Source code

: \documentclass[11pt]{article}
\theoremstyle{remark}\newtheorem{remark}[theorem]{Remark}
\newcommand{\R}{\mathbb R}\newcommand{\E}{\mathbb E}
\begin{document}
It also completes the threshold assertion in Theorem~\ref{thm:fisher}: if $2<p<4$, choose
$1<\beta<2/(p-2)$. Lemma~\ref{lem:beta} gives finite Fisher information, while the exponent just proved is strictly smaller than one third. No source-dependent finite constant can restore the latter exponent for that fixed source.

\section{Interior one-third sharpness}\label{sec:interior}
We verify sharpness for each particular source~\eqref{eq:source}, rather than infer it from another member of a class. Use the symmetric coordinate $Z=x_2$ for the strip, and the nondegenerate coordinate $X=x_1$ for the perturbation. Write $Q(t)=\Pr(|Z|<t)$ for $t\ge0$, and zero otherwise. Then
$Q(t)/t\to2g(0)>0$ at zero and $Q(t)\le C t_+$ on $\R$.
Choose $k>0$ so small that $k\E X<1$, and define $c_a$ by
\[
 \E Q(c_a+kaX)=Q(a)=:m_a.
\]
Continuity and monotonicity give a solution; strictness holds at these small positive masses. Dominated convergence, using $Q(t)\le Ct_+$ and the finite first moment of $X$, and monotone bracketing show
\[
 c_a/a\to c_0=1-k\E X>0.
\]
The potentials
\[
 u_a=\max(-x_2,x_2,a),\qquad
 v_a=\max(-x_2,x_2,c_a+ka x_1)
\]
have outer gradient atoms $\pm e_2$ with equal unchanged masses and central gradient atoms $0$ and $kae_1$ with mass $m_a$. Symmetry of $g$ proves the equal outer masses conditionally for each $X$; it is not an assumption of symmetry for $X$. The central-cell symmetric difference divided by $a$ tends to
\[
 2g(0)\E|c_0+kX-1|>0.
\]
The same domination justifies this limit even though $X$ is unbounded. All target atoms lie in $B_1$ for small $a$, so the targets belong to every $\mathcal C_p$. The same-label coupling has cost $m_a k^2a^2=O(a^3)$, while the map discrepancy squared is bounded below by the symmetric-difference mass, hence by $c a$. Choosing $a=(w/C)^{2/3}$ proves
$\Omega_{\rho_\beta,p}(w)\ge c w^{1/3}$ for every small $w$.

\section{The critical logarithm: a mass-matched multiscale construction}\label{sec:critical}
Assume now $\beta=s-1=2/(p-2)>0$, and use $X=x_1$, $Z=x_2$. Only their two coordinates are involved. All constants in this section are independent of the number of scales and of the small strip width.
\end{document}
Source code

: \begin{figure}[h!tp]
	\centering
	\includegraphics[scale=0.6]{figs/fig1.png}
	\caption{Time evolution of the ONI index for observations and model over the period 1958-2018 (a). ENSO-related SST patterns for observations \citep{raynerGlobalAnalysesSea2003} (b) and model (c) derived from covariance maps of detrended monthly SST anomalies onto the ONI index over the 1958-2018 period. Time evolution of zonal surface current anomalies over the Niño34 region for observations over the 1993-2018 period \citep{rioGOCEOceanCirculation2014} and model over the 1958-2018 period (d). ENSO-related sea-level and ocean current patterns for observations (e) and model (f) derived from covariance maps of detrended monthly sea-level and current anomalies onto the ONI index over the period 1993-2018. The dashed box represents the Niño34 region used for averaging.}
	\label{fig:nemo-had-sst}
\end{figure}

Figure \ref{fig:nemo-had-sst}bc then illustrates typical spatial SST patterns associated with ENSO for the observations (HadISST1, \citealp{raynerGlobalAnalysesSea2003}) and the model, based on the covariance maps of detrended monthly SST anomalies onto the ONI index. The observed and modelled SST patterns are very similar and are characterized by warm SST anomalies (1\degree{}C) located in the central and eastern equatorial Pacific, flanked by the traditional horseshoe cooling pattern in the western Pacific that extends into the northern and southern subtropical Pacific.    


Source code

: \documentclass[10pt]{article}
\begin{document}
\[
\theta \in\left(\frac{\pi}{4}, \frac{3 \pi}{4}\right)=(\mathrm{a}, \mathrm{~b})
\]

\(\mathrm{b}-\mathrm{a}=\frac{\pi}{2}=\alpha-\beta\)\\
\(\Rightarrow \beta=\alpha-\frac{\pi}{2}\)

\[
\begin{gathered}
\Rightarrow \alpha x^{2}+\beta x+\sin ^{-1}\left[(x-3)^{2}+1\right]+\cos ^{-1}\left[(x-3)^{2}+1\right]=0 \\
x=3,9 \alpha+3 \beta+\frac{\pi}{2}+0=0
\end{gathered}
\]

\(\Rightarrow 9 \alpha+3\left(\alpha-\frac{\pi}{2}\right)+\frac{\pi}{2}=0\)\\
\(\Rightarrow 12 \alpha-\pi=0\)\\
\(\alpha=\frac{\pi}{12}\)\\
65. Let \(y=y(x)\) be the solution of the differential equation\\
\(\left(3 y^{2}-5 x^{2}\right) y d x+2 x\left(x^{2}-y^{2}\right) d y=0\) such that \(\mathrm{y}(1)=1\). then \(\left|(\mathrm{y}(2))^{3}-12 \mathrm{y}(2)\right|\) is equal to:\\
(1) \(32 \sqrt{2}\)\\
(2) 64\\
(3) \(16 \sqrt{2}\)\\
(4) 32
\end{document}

**EXERCISE GOAL**:
Every line above that holds the word "begin" should be copied out.

**OUTPUT FOR THIS EXERCISE**:
\begin{document}
: \begin{figure}[h!tp]
\begin{document}
\begin{gathered}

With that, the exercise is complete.